Two articles in this week's PLoS Medicine discuss the issues that need to be resolved to ensure that open access can provide for global information needs, and not just those of the developed world.
Leslie Chan, Barbara Kirsop, and Subbiah Arunachalam from the Electronic Publishing Trust for Development argue that access and distribution of public knowledge is currently governed by Northern standards, a situation that is increasingly inappropriate in what they call the "age of the networked Invisible College." Taking as a starting point that open access is sustainable and, in the way it builds independence has the capacity to establish a strong research base, they nevertheless say it is essential that standards for the assessment of journal quality and relevance in new open access journals do not ignore development needs nor marginalise local scholarship.
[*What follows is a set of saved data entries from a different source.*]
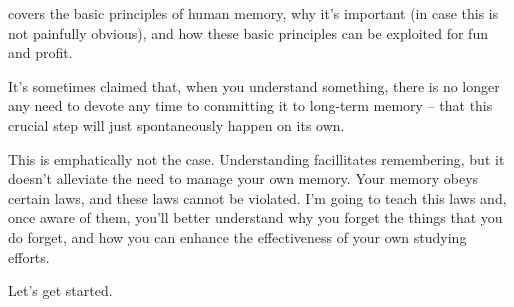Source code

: covers the basic
principles of human memory, why it's important (in case this is not painfully
obvious), and how these basic principles can be exploited for fun and profit.

It's sometimes claimed that, when you understand something, there is no longer
any need to devote any time to committing it to long-term memory -- that this
crucial step will just spontaneously happen on its own.

This is emphatically not the case. Understanding facillitates remembering, but
it doesn't alleviate the need to manage your own memory. Your memory obeys
certain laws, and these laws cannot be violated. I'm going to teach this laws and, once aware of
them, you'll better understand why you forget the things that you do forget, and
how you can enhance the effectiveness of your own studying efforts.

 Let's get started.
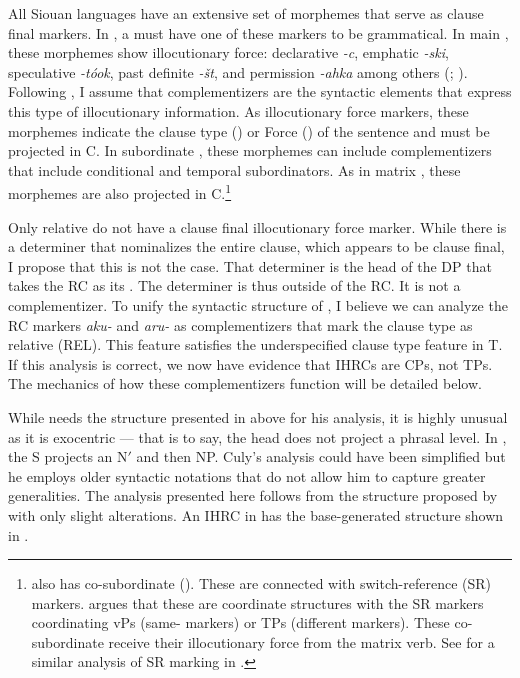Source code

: \documentclass[output=paper]{LSP/langsci}
\begin{document}
	All Siouan languages have an extensive set of morphemes that serve as clause final markers. In , a  must have one of these markers to be grammatical. In main , these morphemes show illocutionary force: declarative \textit{-c}, emphatic \textit{-ski}, speculative \textit{-t\'ook}, past definite \textit{-\v{s}t}, and permission \textit{-ahka} among others (\citealt{Matthews1965}; \citealt{Boyle2007}). Following \citet{Rizzi1997}, I assume that complementizers are the syntactic elements that express this type of illocutionary information. As illocutionary force markers, these morphemes indicate the clause type (\citealt{Cheng1997}) or Force (\citealt{Chomsky1995}) of the sentence and must be projected in C. In subordinate , these morphemes can include complementizers that include conditional and temporal subordinators. As in matrix , these morphemes are also projected in C.\footnote{ also has co-subordinate  (\citealt{VanValinLaPolla1997}). These  are connected with switch-reference (SR) markers. \citet{Boyle2007} argues that these are coordinate structures with the SR markers coordinating vPs (same- markers) or TPs (different  markers). These co-subordinate  receive their illocutionary force from the matrix verb. See \citet{GordonTorres2012} for a similar analysis of SR marking in .}
	
Only relative  do not have a clause final illocutionary force marker.  While there is a determiner that nominalizes the entire clause, which appears to be clause final, I propose that this is not the case. That determiner is the head of the DP that takes the RC as its . The determiner is thus outside of the RC. It is not a complementizer. To unify the syntactic structure of , I believe we can analyze the RC markers \textit{aku-} and \textit{aru-} as complementizers that mark the clause type as relative (REL). This feature satisfies the underspecified clause type feature in T. If this analysis is correct, we now have evidence that IHRCs are CPs, not TPs. The mechanics of how these complementizers function will be detailed below.   
	
While \citeauthor{Culy1990} needs the structure presented in  above for his analysis, it is highly unusual as it is exocentric --- that is to say, the head does not project a phrasal level. In , the S projects an N$'$ and then NP. Culy's analysis could have been simplified but he employs older syntactic notations that do not allow him to capture greater generalities. The analysis presented here follows from the structure proposed by \citeauthor{Williamson1987} with only slight alterations. An IHRC in  has the base-generated structure shown in . 
\end{document}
In a linked Editorial, the PLoS Medicine Editors agree that much remains to be done in improving access to information in the developing world. They note that by providing a logistical framework for open access, open access publishers have thus far done much to make it possible more widely. However, they conclude that the next crucial step is to engage with readers, researchers, and authors in the developing world to understand better their information needs
PLoS Medicine Editorial:
Funding: The PLoS Medicine Editors are each paid a salary by the Public Library of Science, and they wrote this editorial during their salaried time. No specific funding was received for this paper.
Competing Interests: The PLoS Medicine Editors' individual competing interests are at http://www.plosmedicine.org/static/editorsInterests.action. PLoS is funded partly through manuscript publication charges, but the PLoS Medicine Editors are paid a fixed salary (their salary is not linked to the number of papers published in the journal).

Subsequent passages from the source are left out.